A non-profit research lab under the AI startup Cohere has unveiled Aya Vision, a multimodal "open-source" AI model. According to the lab, Aya Vision stands out as a top performer in its category.
Aya Vision supports various functions, such as adding captions to images, answering questions about photos, performing text translations, and generating summaries in 23 major languages. Cohere also offers Aya Vision for free via WhatsApp, calling it "a significant step toward making technological breakthroughs accessible to researchers worldwide."
In a blog post, Cohere noted, "Despite remarkable progress in AI, there remains a noticeable gap in how models perform across different languages, especially in multimodal tasks involving both text and images. Aya Vision aims to explicitly help bridge this gap."
Aya Vision comes in two versions: Aya Vision 32B and Aya Vision 8B. Cohere claims that the more advanced Aya Vision 32B surpasses models twice its size in certain visual understanding benchmarks, including Meta's Llama-3.2 90B Vision. Meanwhile, Aya Vision 8B performs better than models ten times its size in some evaluations.
Both models are available on the AI development platform Hugging Face under the Creative Commons 4.0 license and Cohere’s additional terms of use, though commercial applications are prohibited.
Cohere revealed that Aya Vision was trained using a "diverse" English-language dataset. The lab translated these datasets and used them to create synthetic annotations. Annotations, also known as labels, help the model understand and interpret data during training. For instance, annotations for training an image recognition model might include markings around objects or textual descriptions of people, places, or objects in the image.
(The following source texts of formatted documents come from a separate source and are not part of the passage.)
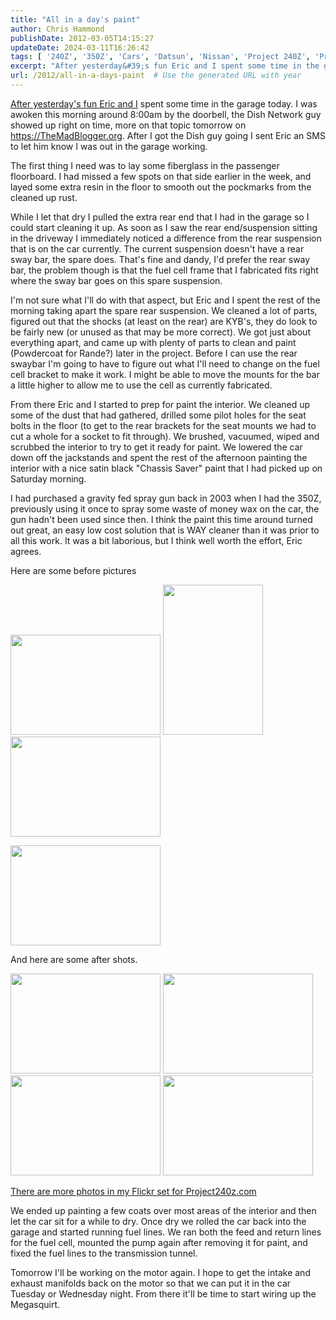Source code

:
 ```yaml
---
title: "All in a day's paint"
author: Chris Hammond
publishDate: 2012-03-05T14:15:27
updateDate: 2024-03-11T16:26:42
tags: [ '240Z', '350Z', 'Cars', 'Datsun', 'Nissan', 'Project 240Z', 'Project 350Z', 'Project240z', 'Project240Zcom', 'Project350z', 'Project350zcom' ]
excerpt: "After yesterday&#39;s fun Eric and I spent some time in the garage today. I was awoken this morning around 8:00am by the doorbell, the Dish Network guy showed up right on time, more on that topic tomorrow on https://TheMadBlogger.org. After I got the Dish guy going I sent Eric an SMS to let him know I was out in the garage working. The first thing I need was to lay some fiberglass in the passenger floorboard. I had missed a few spots on that side earlier in the week, and layed some extra resin in the floor to smooth out the pockmarks from the cleaned up rust.&nbsp; While I let that dry I pulled the extra rear end that I had in the garage so I could start cleaning it up. As soon as I saw the rear end/suspension sitting in the driveway I immediately noticed a difference from the rear suspension that is on the car currently. The current suspension doesn&#39;t have a rear sway bar, the spare does. That&#39;s fine and dandy, I&#39;d prefer the rear sway bar, the problem though is that the fuel cell frame that I fabricated fits right where the sway bar goes on this spare suspension. I&#39;m not sure what I&#39;ll do with that aspect, but Eric and I spent the rest of the morning taking apart the spare rear suspension. We cleaned a lot of parts, figured out that the shocks (at least on the rear) are KYB&#39;s, they do look to be fairly new (or unused as that may be more correct). We got just about everything apart, and came up with plenty of parts to clean and paint (Powdercoat for Rande?)&nbsp;later in the project. Before I can use the rear swaybar I&#39;m going to have to figure out what I&#39;ll need to change on the fuel cell bracket to make it work. I might be able to move the mounts for the bar a little higher to allow me to use the cell as currently fabricated. From there Eric and I started to prep for paint the interior. We cleaned up some of the dust that had gathered, drilled some pilot holes for the seat bolts in the floor (to get to the rear brackets for the seat mounts we had to cut a whole for a socket to fit through). We brushed, vacuumed, wiped and scrubbed the interior to try to get it ready for paint. We lowered the car down off the jackstands and spent the rest of the afternoon painting the interior with a nice satin black &quot;Chassis Saver&quot; paint that I had picked up on Saturday morning. I had purchased a gravity fed spray gun back in 2003 when&nbsp;I had the 350Z, previously using it once to spray some waste of money wax on the car, the gun hadn&#39;t been used since then. I think the paint this time around turned out great, an easy low cost solution that is WAY cleaner than it was prior to all this work. It was a bit laborious, but I think well worth the effort, Eric agrees. Here are some before pictures &nbsp; And here are some after shots. &nbsp;&nbsp; &nbsp; There are more photos in my Flickr set for Project240z.com We ended up painting a few coats over most areas of the interior and then let the car sit for a while to dry. Once dry we rolled the car back into the garage and started running fuel lines. We ran both the feed and return lines for the fuel cell, mounted the pump again after removing it for paint, and fixed the fuel lines to the transmission tunnel. Tomorrow I&#39;ll be working on the motor again. I hope to get the intake and exhaust manifolds back on the motor so that we can put it in the car Tuesday or Wednesday night. From there it&#39;ll be time to start wiring up the... "
url: /2012/all-in-a-days-paint  # Use the generated URL with year
---
```

<p><a href="../../../../../Blog/tabid/53/EntryID/74/Default.aspx" target="_blank">After yesterday&#39;s fun Eric and I</a> spent some time in the garage today. I was awoken this morning around 8:00am by the doorbell, the Dish Network guy showed up right on time, more on that topic tomorrow on <a href="https://themadblogger.org/">https://TheMadBlogger.org</a>. After I got the Dish guy going I sent Eric an SMS to let him know I was out in the garage working.</p>  <p>The first thing I need was to lay some fiberglass in the passenger floorboard. I had missed a few spots on that side earlier in the week, and layed some extra resin in the floor to smooth out the pockmarks from the cleaned up rust.&nbsp;</p>  <p>While I let that dry I pulled the extra rear end that I had in the garage so I could start cleaning it up. As soon as I saw the rear end/suspension sitting in the driveway I immediately noticed a difference from the rear suspension that is on the car currently. The current suspension doesn&#39;t have a rear sway bar, the spare does. That&#39;s fine and dandy, I&#39;d prefer the rear sway bar, the problem though is that the fuel cell frame that I fabricated fits right where the sway bar goes on this spare suspension.</p>  <p>I&#39;m not sure what I&#39;ll do with that aspect, but Eric and I spent the rest of the morning taking apart the spare rear suspension. We cleaned a lot of parts, figured out that the shocks (at least on the rear) are KYB&#39;s, they do look to be fairly new (or unused as that may be more correct). We got just about everything apart, and came up with plenty of parts to clean and paint (Powdercoat for Rande?)&nbsp;later in the project. Before I can use the rear swaybar I&#39;m going to have to figure out what I&#39;ll need to change on the fuel cell bracket to make it work. I might be able to move the mounts for the bar a little higher to allow me to use the cell as currently fabricated.</p>  <p>From there Eric and I started to prep for paint the interior. We cleaned up some of the dust that had gathered, drilled some pilot holes for the seat bolts in the floor (to get to the rear brackets for the seat mounts we had to cut a whole for a socket to fit through). We brushed, vacuumed, wiped and scrubbed the interior to try to get it ready for paint. We lowered the car down off the jackstands and spent the rest of the afternoon painting the interior with a nice satin black &quot;Chassis Saver&quot; paint that I had picked up on Saturday morning.</p>  <p>I had purchased a gravity fed spray gun back in 2003 when&nbsp;I had the 350Z, previously using it once to spray some waste of money wax on the car, the gun hadn&#39;t been used since then. I think the paint this time around turned out great, an easy low cost solution that is WAY cleaner than it was prior to all this work. It was a bit laborious, but I think well worth the effort, Eric agrees.</p>  <p>Here are some before pictures</p>  <p class="Photo"><a href="https://www.flickr.com/photos/chammond/409594222/in/set-72157594465585463/"><img alt="" height="160" src="https://farm1.static.flickr.com/188/409594222_9c3c5b701f_m.jpg" width="240" /></a>&nbsp;<a href="https://www.flickr.com/photos/chammond/498988300/in/set-72157594465585463/"><img alt="" height="240" src="https://farm1.static.flickr.com/217/498988300_ad19a541c5_m.jpg" width="160" /></a> <a href="https://www.flickr.com/photos/chammond/782279103/in/set-72157594465585463/"><img alt="" height="160" src="https://farm2.static.flickr.com/1191/782279103_f6dc23edc9_m.jpg" width="240" /></a></p>  <p class="Photo"><a href="https://www.flickr.com/photos/chammond/783124258/in/set-72157594465585463/"><img alt="" height="160" src="https://farm2.static.flickr.com/1253/783124258_ae0f26041a_m.jpg" width="240" /></a></p>  <p>And here are some after shots.</p>  <p class="Photo"><a href="https://www.flickr.com/photos/chammond/824938492/in/set-72157594465585463/"><img alt="" height="160" src="https://farm2.static.flickr.com/1189/824938492_9f563166b1_m.jpg" width="240" /></a>&nbsp;<img alt="" height="160" src="https://farm2.static.flickr.com/1260/824668014_2b20a5cdcd_m.jpg" width="240" />&nbsp;<br /> <a href="https://www.flickr.com/photos/chammond/824056123/in/set-72157594465585463/"><img alt="" height="160" src="https://farm2.static.flickr.com/1329/824056123_dcc0ec1cf2_m.jpg" width="240" /></a>&nbsp;<a href="https://www.flickr.com/photos/chammond/824677014/in/set-72157594465585463/"><img alt="" height="160" src="https://farm2.static.flickr.com/1436/824677014_903f6fd289_m.jpg" width="240" /></a></p>  <p><a href="https://www.flickr.com/photos/chammond/sets/72157594465585463/" target="_blank">There are more photos in my Flickr set for Project240z.com</a></p>  <p>We ended up painting a few coats over most areas of the interior and then let the car sit for a while to dry. Once dry we rolled the car back into the garage and started running fuel lines. We ran both the feed and return lines for the fuel cell, mounted the pump again after removing it for paint, and fixed the fuel lines to the transmission tunnel.</p>  <p>Tomorrow I&#39;ll be working on the motor again. I hope to get the intake and exhaust manifolds back on the motor so that we can put it in the car Tuesday or Wednesday night. From there it&#39;ll be time to start wiring up the Megasquirt.</p>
Cohere's use of synthetic annotations—those generated by AI—aligns with current trends. Despite potential drawbacks, competitors like OpenAI are increasingly relying on synthetic data to train their models as real-world data becomes scarce. Research firm Gartner estimates that 60% of data used in AI and analytics projects last year was synthetically created.
Cohere stated that by training on synthetic annotations, Aya Vision achieves competitive performance while utilizing fewer resources.
In addition, Cohere introduced a new benchmark suite called AyaVisionBench, designed to test the model's skills in "vision-language" tasks, such as identifying differences between two images and converting screenshots into code.
The AI industry is grappling with what is known as an "evaluation crisis," caused by the poor correlation between overall scores from popular benchmarks and proficiency in tasks that matter most to AI users. Cohere believes that AyaVisionBench represents a step toward addressing this issue by providing a "broad and challenging" framework for evaluating cross-lingual and multimodal understanding capabilities.
"This dataset offers a robust benchmark for assessing vision-language models in multilingual and real-world contexts," wrote Cohere researchers in a post on Hugging Face. "We are sharing this evaluation set with the research community to advance the development of multilingual multimodal assessments."